Stored records:
^^^^^^^^

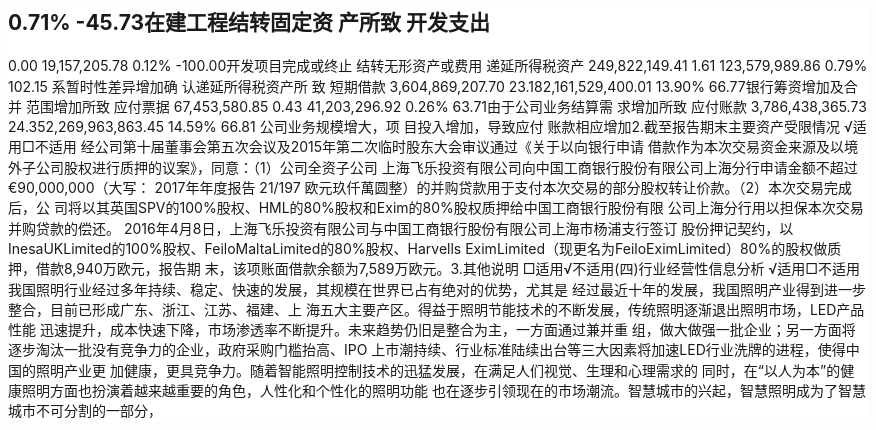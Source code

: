 0.71%
-45.73在建工程结转固定资
产所致
开发支出
-
0.00
19,157,205.78
0.12%
-100.00开发项目完成或终止
结转无形资产或费用
递延所得税资产
249,822,149.41
1.61
123,579,989.86
0.79%
102.15
系暂时性差异增加确
认递延所得税资产所
致
短期借款
3,604,869,207.70
23.182,161,529,400.01
13.90%
66.77银行筹资增加及合并
范围增加所致
应付票据
67,453,580.85
0.43
41,203,296.92
0.26%
63.71由于公司业务结算需
求增加所致
应付账款
3,786,438,365.73
24.352,269,963,863.45
14.59%
66.81
公司业务规模增大，项
目投入增加，导致应付
账款相应增加2.截至报告期末主要资产受限情况
√适用□不适用
经公司第十届董事会第五次会议及2015年第二次临时股东大会审议通过《关于以向银行申请
借款作为本次交易资金来源及以境外子公司股权进行质押的议案》，同意：（1）公司全资子公司
上海飞乐投资有限公司向中国工商银行股份有限公司上海分行申请金额不超过€90,000,000（大写：
2017年年度报告
21/197
欧元玖仟萬圆整）的并购贷款用于支付本次交易的部分股权转让价款。（2）本次交易完成后，公
司将以其英国SPV的100%股权、HML的80%股权和Exim的80%股权质押给中国工商银行股份有限
公司上海分行用以担保本次交易并购贷款的偿还。
2016年4月8日，上海飞乐投资有限公司与中国工商银行股份有限公司上海市杨浦支行签订
股份押记契约，以InesaUKLimited的100%股权、FeiloMaltaLimited的80%股权、Harvells
EximLimited（现更名为FeiloEximLimited）80%的股权做质押，借款8,940万欧元，报告期
末，该项账面借款余额为7,589万欧元。3.其他说明
□适用√不适用(四)行业经营性信息分析
√适用□不适用
我国照明行业经过多年持续、稳定、快速的发展，其规模在世界已占有绝对的优势，尤其是
经过最近十年的发展，我国照明产业得到进一步整合，目前已形成广东、浙江、江苏、福建、上
海五大主要产区。得益于照明节能技术的不断发展，传统照明逐渐退出照明市场，LED产品性能
迅速提升，成本快速下降，市场渗透率不断提升。未来趋势仍旧是整合为主，一方面通过兼并重
组，做大做强一批企业；另一方面将逐步淘汰一批没有竞争力的企业，政府采购门槛抬高、IPO
上市潮持续、行业标准陆续出台等三大因素将加速LED行业洗牌的进程，使得中国的照明产业更
加健康，更具竞争力。随着智能照明控制技术的迅猛发展，在满足人们视觉、生理和心理需求的
同时，在“以人为本”的健康照明方面也扮演着越来越重要的角色，人性化和个性化的照明功能
也在逐步引领现在的市场潮流。智慧城市的兴起，智慧照明成为了智慧城市不可分割的一部分，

^^^^^^^^

Exactly as they stand in the records above, print the lines from the one containing "末，该项账面借款余额为7,589万欧元。3.其他说明" through the final line, inclusive.

Exercise solution
末，该项账面借款余额为7,589万欧元。3.其他说明
□适用√不适用(四)行业经营性信息分析
√适用□不适用
我国照明行业经过多年持续、稳定、快速的发展，其规模在世界已占有绝对的优势，尤其是
经过最近十年的发展，我国照明产业得到进一步整合，目前已形成广东、浙江、江苏、福建、上
海五大主要产区。得益于照明节能技术的不断发展，传统照明逐渐退出照明市场，LED产品性能
迅速提升，成本快速下降，市场渗透率不断提升。未来趋势仍旧是整合为主，一方面通过兼并重
组，做大做强一批企业；另一方面将逐步淘汰一批没有竞争力的企业，政府采购门槛抬高、IPO
上市潮持续、行业标准陆续出台等三大因素将加速LED行业洗牌的进程，使得中国的照明产业更
加健康，更具竞争力。随着智能照明控制技术的迅猛发展，在满足人们视觉、生理和心理需求的
同时，在“以人为本”的健康照明方面也扮演着越来越重要的角色，人性化和个性化的照明功能
也在逐步引领现在的市场潮流。智慧城市的兴起，智慧照明成为了智慧城市不可分割的一部分，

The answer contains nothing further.